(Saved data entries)
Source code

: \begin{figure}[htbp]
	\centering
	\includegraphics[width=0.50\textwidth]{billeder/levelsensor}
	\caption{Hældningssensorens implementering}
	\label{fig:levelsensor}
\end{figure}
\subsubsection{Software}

Exercise goal: Output every record above, exactly as written.

Exercise response:
Source code

: \begin{figure}[htbp]
	\centering
	\includegraphics[width=0.50\textwidth]{billeder/levelsensor}
	\caption{Hældningssensorens implementering}
	\label{fig:levelsensor}
\end{figure}
\subsubsection{Software}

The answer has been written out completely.